Or, I have a PDF that contains global Javascript that I want to stop from interrupting my use of the PDF.

This is possible in a limited fashion with the use of iText / iTextSharp.
It will only work with Tj/TJ opcodes (i.e. standard text, not text embedded in images, or drawn with shapes).
You need to override the default PdfContentStreamProcessor to act on the page content streams, as presented by Mkl here Removing Watermark from PDF iTextSharp. Inherit from this class, and in your new class look for the Tj/TJ opcodes, the operand(s) will generally be the text element(s) (for a TJ this may not be straightforward text, and may require further parsing of all the operands).
A pretty basic example of some of the flexibility around iTextSharp is available from this github repository https://github.com/bevanweiss/PdfEditor (code excerpts below also)
NOTE: This utilises the AGPL version of iTextSharp (and is hence also AGPL), so if you will be distributing executables derived from this code or allowing others to interact with those executables in any way then you must also provide your modified source code. There is also no warranty, implied or expressed, related to this code. Use at your own peril.
PdfContentStreamEditor
using System.Collections.Generic;
using iTextSharp.text.pdf;
using iTextSharp.text.pdf.parser;
namespace PDFCleaner
{
public class PdfContentStreamEditor : PdfContentStreamProcessor
{
/**
* This method edits the immediate contents of a page, i.e. its content stream.

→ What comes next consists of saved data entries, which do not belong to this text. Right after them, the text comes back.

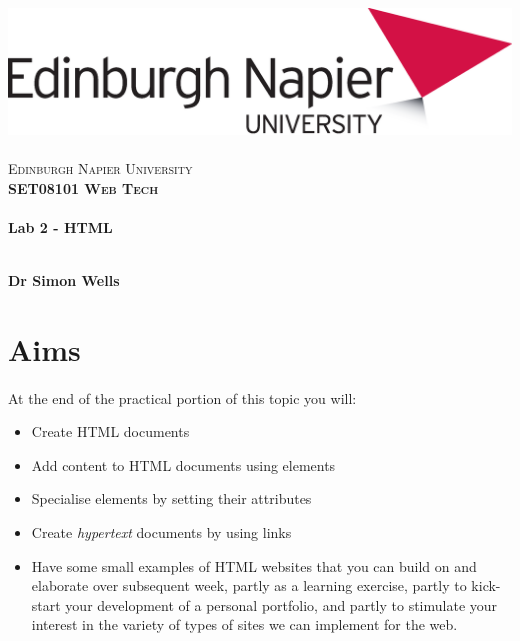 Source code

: \documentclass[10pt, a4paper, twosize]{article}
\begin{document}

\begin{titlepage}
\vspace*{5cm}
\begin{center}
\includegraphics[width=.5\textwidth]{images/EdNapUniLogoCMYK}~\\[1cm]

\textsc{\Large Edinburgh Napier University}\\[1.5cm]

\textsc{\LARGE \bfseries SET08101 Web Tech}\\[0.5cm]

\hrulefill \\[0.4cm]
{\huge \bfseries Lab 2 - HTML \\[0.4cm] }
\hrulefill \\[1.5cm]

\begin{minipage}{0.4\textwidth}
\begin{flushleft} \large
\textbf{Dr Simon Wells} \\
\end{flushleft}
\end{minipage}

\vfill

\end{center}
\end{titlepage}




%

\section{Aims}
\paragraph{} At the end of the practical portion of this topic you will:

\begin{itemize}
\item Create HTML documents
\item Add content to HTML documents using elements
\item Specialise elements by setting their attributes
\item Create \emph{hypertext} documents by using links
\item Have some small examples of HTML websites that you can build on and elaborate over subsequent week, partly as a learning exercise, partly to kick-start your development of a personal portfolio, and partly to stimulate your interest in the variety of types of sites we can implement for the web.
\end{itemize}
\end{document}
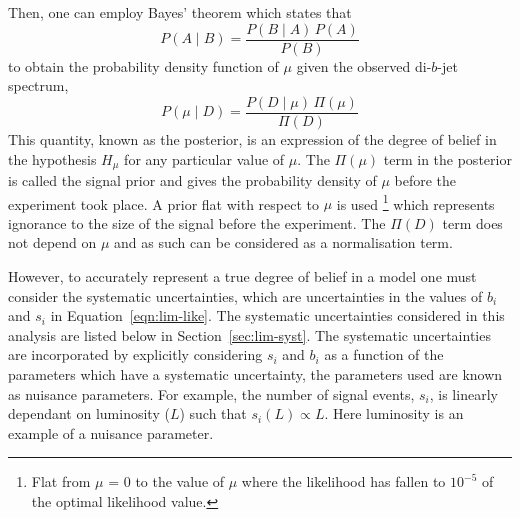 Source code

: \noindent
Then, one can employ Bayes' theorem which states that
\begin{equation}
  P(A \mid B) = \frac{P(B \mid A) \, P(A)}{P(B)}
\end{equation}
to obtain the probability density function of $\mu$ given the observed di-$b$-jet spectrum,
\begin{equation}
  P(\mu \mid D) = \frac{ P(D \mid \mu) \, \Pi( \mu ) }{ \Pi( D ) }
  \label{eq:lim-conf_statOnly}
\end{equation}
This quantity, known as the posterior, is an expression of the degree of belief in the hypothesis
$H_\mu$ for any particular value of $\mu$.
The $\Pi( \mu )$ term in the posterior %
is called the signal prior
and gives the probability density of $\mu$ before the experiment took place.
A prior flat with respect to $\mu$ is used
\footnote{Flat from $\mu$ = 0 to the value of $\mu$ where the
likelihood has fallen to $10^{-5}$ of the optimal likelihood value.}
which represents ignorance to the size of the signal before the experiment.
The $\Pi(D)$ term does not depend on $\mu$ and as such can be considered as a normalisation term.

However, to accurately represent a true degree of belief in a model one must consider the systematic uncertainties,
which are uncertainties in the values of $b_i$ and $s_i$ in Equation~\ref{eqn:lim-like}.
The systematic uncertainties considered in this analysis are listed below in Section~\ref{sec:lim-syst}.
The systematic uncertainties are incorporated by explicitly considering $s_i$ and $b_i$ as a
function of the parameters which have a systematic uncertainty,
the parameters used are known as nuisance parameters.
For example, the number of signal events, $s_i$, is linearly dependant on luminosity ($L$) such that $s_i(L) \propto L$.
Here luminosity is an example of a nuisance parameter.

* It explicitly does not descent into form xobjects, patterns, or annotations.
*/
public void EditPage(PdfStamper pdfStamper, int pageNum)
{
var pdfReader = pdfStamper.Reader;
var page = pdfReader.GetPageN(pageNum);
var pageContentInput = ContentByteUtils.GetContentBytesForPage(pdfReader, pageNum);
page.Remove(PdfName.CONTENTS);
EditContent(pageContentInput, page.GetAsDict(PdfName.RESOURCES), pdfStamper.GetUnderContent(pageNum));
}
/**
* This method processes the content bytes and outputs to the given canvas.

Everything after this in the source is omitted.